* _Task instructions_
Your answer should hold the data exactly as given, minus any picture.

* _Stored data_
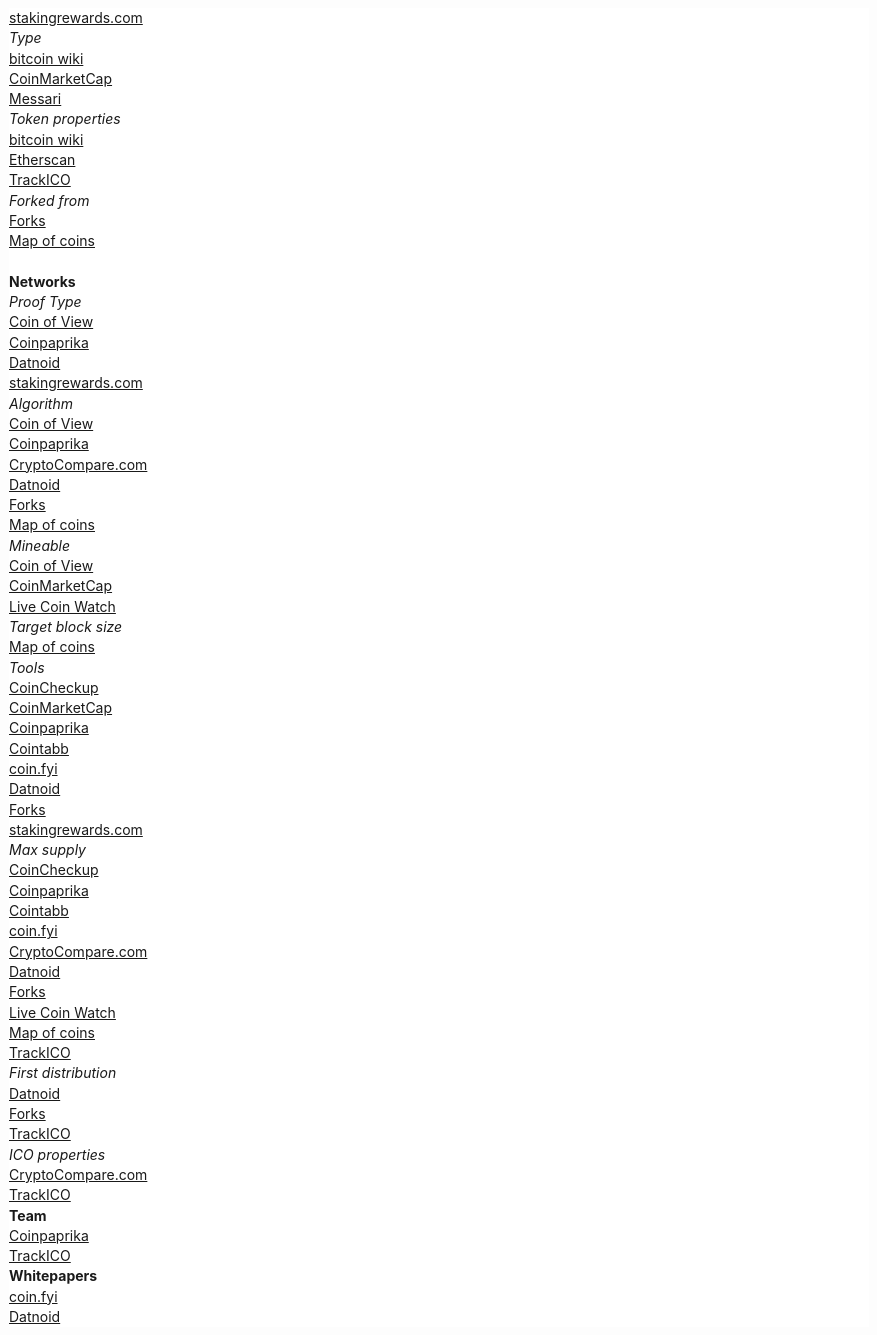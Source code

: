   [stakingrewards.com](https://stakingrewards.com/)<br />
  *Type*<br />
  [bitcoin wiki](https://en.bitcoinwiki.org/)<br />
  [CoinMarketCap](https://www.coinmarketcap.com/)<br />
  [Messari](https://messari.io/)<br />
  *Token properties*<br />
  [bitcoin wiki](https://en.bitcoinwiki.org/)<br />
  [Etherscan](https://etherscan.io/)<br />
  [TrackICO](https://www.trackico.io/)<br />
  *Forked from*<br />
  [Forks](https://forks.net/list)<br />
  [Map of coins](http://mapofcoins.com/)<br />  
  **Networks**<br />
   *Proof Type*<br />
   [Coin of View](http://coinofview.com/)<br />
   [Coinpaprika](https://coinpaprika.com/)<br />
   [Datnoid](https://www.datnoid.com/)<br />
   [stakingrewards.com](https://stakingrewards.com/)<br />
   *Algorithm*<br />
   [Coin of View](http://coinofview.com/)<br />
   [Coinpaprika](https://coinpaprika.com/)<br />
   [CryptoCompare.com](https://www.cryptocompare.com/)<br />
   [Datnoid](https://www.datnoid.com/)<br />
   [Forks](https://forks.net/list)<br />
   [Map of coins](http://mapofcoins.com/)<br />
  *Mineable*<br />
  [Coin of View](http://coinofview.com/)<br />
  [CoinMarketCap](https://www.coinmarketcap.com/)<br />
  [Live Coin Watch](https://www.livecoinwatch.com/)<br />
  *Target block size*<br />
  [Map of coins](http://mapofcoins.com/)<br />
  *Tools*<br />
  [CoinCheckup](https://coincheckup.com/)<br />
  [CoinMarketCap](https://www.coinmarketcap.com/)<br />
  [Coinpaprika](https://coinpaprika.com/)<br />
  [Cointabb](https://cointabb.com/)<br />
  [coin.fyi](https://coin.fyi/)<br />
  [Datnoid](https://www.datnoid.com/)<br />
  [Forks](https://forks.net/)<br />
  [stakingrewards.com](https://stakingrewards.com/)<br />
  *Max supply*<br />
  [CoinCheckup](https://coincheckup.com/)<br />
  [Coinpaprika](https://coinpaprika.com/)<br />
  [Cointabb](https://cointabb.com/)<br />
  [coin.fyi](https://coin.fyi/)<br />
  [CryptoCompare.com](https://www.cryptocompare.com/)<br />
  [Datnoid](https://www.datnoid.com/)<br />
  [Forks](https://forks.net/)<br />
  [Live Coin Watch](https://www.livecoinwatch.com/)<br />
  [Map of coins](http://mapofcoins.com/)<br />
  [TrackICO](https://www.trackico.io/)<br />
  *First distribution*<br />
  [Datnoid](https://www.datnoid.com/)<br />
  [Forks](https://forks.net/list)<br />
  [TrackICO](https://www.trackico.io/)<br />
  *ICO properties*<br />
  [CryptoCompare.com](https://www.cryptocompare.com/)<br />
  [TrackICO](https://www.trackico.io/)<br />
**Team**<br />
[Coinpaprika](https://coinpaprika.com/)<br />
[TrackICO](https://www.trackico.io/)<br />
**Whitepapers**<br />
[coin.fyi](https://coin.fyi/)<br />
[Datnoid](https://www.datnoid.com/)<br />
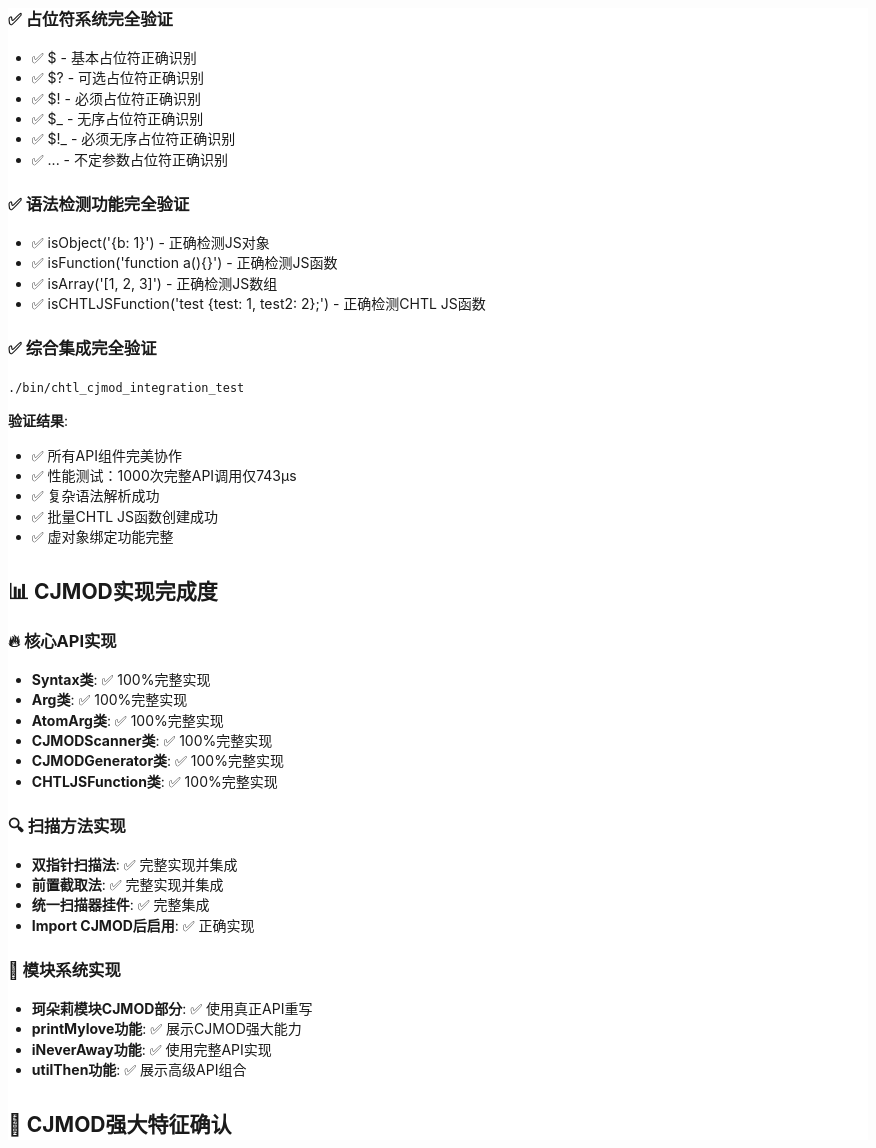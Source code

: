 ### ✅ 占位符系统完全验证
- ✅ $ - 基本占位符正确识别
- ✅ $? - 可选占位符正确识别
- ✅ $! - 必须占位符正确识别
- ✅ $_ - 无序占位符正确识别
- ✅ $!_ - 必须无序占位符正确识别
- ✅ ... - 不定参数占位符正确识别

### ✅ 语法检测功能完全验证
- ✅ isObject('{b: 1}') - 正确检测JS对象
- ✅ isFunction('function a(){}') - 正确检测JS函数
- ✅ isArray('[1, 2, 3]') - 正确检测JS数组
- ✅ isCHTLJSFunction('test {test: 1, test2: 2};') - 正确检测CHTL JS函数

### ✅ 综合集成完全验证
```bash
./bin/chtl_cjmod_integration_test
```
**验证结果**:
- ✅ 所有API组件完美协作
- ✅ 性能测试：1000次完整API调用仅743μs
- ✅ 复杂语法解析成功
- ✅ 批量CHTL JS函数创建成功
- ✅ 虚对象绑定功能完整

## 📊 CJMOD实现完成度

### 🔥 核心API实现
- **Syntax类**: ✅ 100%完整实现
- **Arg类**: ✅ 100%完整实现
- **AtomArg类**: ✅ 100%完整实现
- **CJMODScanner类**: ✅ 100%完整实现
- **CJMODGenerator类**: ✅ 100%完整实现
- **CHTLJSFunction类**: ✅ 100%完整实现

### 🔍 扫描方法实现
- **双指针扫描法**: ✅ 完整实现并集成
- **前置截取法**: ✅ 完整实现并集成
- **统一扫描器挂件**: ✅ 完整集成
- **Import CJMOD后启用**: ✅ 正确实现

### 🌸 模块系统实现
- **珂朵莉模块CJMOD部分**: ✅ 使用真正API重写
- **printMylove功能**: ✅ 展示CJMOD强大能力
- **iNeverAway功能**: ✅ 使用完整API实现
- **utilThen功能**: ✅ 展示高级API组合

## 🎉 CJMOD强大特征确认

* _Solution below_
Source code

:   [stakingrewards.com](https://stakingrewards.com/)<br />
  *Type*<br />
  [bitcoin wiki](https://en.bitcoinwiki.org/)<br />
  [CoinMarketCap](https://www.coinmarketcap.com/)<br />
  [Messari](https://messari.io/)<br />
  *Token properties*<br />
  [bitcoin wiki](https://en.bitcoinwiki.org/)<br />
  [Etherscan](https://etherscan.io/)<br />
  [TrackICO](https://www.trackico.io/)<br />
  *Forked from*<br />
  [Forks](https://forks.net/list)<br />
  [Map of coins](http://mapofcoins.com/)<br />  
  **Networks**<br />
   *Proof Type*<br />
   [Coin of View](http://coinofview.com/)<br />
   [Coinpaprika](https://coinpaprika.com/)<br />
   [Datnoid](https://www.datnoid.com/)<br />
   [stakingrewards.com](https://stakingrewards.com/)<br />
   *Algorithm*<br />
   [Coin of View](http://coinofview.com/)<br />
   [Coinpaprika](https://coinpaprika.com/)<br />
   [CryptoCompare.com](https://www.cryptocompare.com/)<br />
   [Datnoid](https://www.datnoid.com/)<br />
   [Forks](https://forks.net/list)<br />
   [Map of coins](http://mapofcoins.com/)<br />
  *Mineable*<br />
  [Coin of View](http://coinofview.com/)<br />
  [CoinMarketCap](https://www.coinmarketcap.com/)<br />
  [Live Coin Watch](https://www.livecoinwatch.com/)<br />
  *Target block size*<br />
  [Map of coins](http://mapofcoins.com/)<br />
  *Tools*<br />
  [CoinCheckup](https://coincheckup.com/)<br />
  [CoinMarketCap](https://www.coinmarketcap.com/)<br />
  [Coinpaprika](https://coinpaprika.com/)<br />
  [Cointabb](https://cointabb.com/)<br />
  [coin.fyi](https://coin.fyi/)<br />
  [Datnoid](https://www.datnoid.com/)<br />
  [Forks](https://forks.net/)<br />
  [stakingrewards.com](https://stakingrewards.com/)<br />
  *Max supply*<br />
  [CoinCheckup](https://coincheckup.com/)<br />
  [Coinpaprika](https://coinpaprika.com/)<br />
  [Cointabb](https://cointabb.com/)<br />
  [coin.fyi](https://coin.fyi/)<br />
  [CryptoCompare.com](https://www.cryptocompare.com/)<br />
  [Datnoid](https://www.datnoid.com/)<br />
  [Forks](https://forks.net/)<br />
  [Live Coin Watch](https://www.livecoinwatch.com/)<br />
  [Map of coins](http://mapofcoins.com/)<br />
  [TrackICO](https://www.trackico.io/)<br />
  *First distribution*<br />
  [Datnoid](https://www.datnoid.com/)<br />
  [Forks](https://forks.net/list)<br />
  [TrackICO](https://www.trackico.io/)<br />
  *ICO properties*<br />
  [CryptoCompare.com](https://www.cryptocompare.com/)<br />
  [TrackICO](https://www.trackico.io/)<br />
**Team**<br />
[Coinpaprika](https://coinpaprika.com/)<br />
[TrackICO](https://www.trackico.io/)<br />
**Whitepapers**<br />
[coin.fyi](https://coin.fyi/)<br />
[Datnoid](https://www.datnoid.com/)<br />
Source code

: ### ✅ 占位符系统完全验证
- ✅ $ - 基本占位符正确识别
- ✅ $? - 可选占位符正确识别
- ✅ $! - 必须占位符正确识别
- ✅ $_ - 无序占位符正确识别
- ✅ $!_ - 必须无序占位符正确识别
- ✅ ... - 不定参数占位符正确识别

### ✅ 语法检测功能完全验证
- ✅ isObject('{b: 1}') - 正确检测JS对象
- ✅ isFunction('function a(){}') - 正确检测JS函数
- ✅ isArray('[1, 2, 3]') - 正确检测JS数组
- ✅ isCHTLJSFunction('test {test: 1, test2: 2};') - 正确检测CHTL JS函数

### ✅ 综合集成完全验证
```bash
./bin/chtl_cjmod_integration_test
```
**验证结果**:
- ✅ 所有API组件完美协作
- ✅ 性能测试：1000次完整API调用仅743μs
- ✅ 复杂语法解析成功
- ✅ 批量CHTL JS函数创建成功
- ✅ 虚对象绑定功能完整

## 📊 CJMOD实现完成度

### 🔥 核心API实现
- **Syntax类**: ✅ 100%完整实现
- **Arg类**: ✅ 100%完整实现
- **AtomArg类**: ✅ 100%完整实现
- **CJMODScanner类**: ✅ 100%完整实现
- **CJMODGenerator类**: ✅ 100%完整实现
- **CHTLJSFunction类**: ✅ 100%完整实现

### 🔍 扫描方法实现
- **双指针扫描法**: ✅ 完整实现并集成
- **前置截取法**: ✅ 完整实现并集成
- **统一扫描器挂件**: ✅ 完整集成
- **Import CJMOD后启用**: ✅ 正确实现

### 🌸 模块系统实现
- **珂朵莉模块CJMOD部分**: ✅ 使用真正API重写
- **printMylove功能**: ✅ 展示CJMOD强大能力
- **iNeverAway功能**: ✅ 使用完整API实现
- **utilThen功能**: ✅ 展示高级API组合

## 🎉 CJMOD强大特征确认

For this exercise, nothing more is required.